(Problem description)
Which lines below contain "infanzia"? Pull them out.

Stored data entries:
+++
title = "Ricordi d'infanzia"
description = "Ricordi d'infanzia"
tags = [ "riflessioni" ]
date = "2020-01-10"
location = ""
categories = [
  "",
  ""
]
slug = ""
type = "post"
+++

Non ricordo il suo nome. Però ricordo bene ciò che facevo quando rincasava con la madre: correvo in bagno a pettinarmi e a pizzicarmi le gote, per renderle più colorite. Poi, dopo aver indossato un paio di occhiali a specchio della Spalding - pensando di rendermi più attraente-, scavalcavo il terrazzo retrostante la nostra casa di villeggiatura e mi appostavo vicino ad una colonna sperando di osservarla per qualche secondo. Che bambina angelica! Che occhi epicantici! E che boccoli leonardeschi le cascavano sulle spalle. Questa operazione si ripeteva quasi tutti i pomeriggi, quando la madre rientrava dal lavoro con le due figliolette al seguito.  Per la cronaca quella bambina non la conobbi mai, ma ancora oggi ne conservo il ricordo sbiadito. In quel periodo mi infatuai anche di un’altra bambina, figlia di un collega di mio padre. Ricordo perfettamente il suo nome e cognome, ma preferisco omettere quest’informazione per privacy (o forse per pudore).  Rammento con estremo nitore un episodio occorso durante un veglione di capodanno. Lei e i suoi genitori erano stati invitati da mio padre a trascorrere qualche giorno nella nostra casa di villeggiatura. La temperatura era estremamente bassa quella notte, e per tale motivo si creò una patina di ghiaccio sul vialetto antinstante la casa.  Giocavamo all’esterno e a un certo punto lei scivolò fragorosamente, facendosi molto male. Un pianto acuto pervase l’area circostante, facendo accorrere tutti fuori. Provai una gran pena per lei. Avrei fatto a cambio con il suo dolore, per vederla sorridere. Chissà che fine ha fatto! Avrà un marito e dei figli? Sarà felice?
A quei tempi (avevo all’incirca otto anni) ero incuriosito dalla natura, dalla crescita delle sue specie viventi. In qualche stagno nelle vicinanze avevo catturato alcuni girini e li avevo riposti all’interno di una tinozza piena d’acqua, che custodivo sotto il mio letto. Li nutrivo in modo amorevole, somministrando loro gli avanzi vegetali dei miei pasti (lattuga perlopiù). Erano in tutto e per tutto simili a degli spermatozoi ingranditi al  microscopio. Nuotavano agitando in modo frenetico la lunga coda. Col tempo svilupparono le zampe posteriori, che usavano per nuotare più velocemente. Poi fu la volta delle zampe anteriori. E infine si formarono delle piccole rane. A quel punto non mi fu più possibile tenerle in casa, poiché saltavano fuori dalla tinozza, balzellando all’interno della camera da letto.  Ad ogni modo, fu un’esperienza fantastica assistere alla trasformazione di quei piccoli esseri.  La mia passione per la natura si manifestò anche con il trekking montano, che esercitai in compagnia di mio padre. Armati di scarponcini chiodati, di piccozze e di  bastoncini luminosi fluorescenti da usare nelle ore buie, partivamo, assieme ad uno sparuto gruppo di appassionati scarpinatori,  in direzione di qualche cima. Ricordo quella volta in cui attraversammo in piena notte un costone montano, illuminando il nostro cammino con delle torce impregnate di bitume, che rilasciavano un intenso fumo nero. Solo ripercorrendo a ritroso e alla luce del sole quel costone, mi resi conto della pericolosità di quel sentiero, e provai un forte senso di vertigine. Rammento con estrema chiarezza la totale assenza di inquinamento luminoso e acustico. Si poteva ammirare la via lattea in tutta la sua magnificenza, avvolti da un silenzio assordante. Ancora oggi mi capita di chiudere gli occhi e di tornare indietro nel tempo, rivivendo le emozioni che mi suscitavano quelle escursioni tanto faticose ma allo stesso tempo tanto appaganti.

* * *

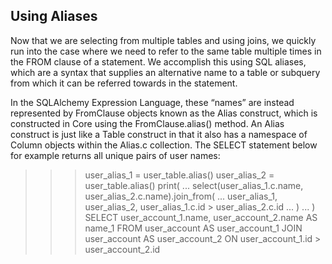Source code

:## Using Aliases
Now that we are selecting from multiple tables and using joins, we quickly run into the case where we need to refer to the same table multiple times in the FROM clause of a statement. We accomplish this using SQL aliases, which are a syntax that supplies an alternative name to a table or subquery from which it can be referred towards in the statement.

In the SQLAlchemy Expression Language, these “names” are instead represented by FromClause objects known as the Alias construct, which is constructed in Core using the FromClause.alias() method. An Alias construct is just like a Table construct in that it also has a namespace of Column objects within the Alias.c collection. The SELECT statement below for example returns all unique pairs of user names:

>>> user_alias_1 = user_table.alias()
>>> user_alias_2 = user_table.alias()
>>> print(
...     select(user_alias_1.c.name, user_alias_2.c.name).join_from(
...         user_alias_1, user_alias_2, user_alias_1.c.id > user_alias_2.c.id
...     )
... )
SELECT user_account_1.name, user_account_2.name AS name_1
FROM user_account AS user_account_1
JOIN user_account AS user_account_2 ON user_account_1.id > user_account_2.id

* * *

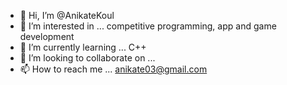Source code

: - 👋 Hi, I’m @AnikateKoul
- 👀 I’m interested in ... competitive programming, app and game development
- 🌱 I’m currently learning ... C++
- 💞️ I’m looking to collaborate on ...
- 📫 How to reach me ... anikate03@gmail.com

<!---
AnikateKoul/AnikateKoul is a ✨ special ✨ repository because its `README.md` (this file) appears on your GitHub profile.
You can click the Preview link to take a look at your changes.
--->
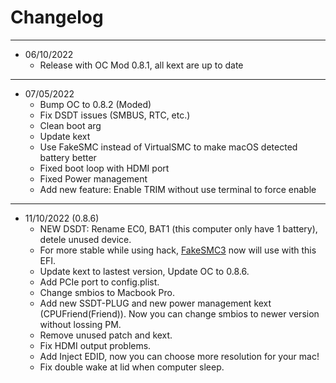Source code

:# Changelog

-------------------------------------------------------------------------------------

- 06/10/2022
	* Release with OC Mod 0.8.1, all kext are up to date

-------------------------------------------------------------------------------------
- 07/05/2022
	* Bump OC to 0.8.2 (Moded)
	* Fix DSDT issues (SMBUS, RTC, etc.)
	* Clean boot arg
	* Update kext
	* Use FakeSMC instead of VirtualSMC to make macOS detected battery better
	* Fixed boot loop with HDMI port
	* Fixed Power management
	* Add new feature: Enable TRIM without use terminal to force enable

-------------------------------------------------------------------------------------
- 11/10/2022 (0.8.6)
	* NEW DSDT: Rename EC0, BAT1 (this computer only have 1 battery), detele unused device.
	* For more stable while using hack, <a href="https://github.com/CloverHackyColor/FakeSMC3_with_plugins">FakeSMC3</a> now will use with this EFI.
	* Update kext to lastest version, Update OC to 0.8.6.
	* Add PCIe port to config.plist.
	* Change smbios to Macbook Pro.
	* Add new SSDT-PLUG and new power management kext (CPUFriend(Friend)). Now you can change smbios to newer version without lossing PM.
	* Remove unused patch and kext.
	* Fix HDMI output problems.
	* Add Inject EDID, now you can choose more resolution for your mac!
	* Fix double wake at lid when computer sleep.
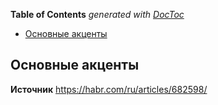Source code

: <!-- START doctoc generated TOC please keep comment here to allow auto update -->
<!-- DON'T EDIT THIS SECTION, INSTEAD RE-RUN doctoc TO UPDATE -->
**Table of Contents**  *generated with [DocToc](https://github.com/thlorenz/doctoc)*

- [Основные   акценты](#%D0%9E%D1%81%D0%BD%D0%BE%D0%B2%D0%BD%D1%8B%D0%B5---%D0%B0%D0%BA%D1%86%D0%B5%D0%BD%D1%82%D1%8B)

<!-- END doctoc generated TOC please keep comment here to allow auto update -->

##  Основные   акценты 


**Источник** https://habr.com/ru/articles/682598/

(Exercise answer)
title = "Ricordi d'infanzia"
description = "Ricordi d'infanzia"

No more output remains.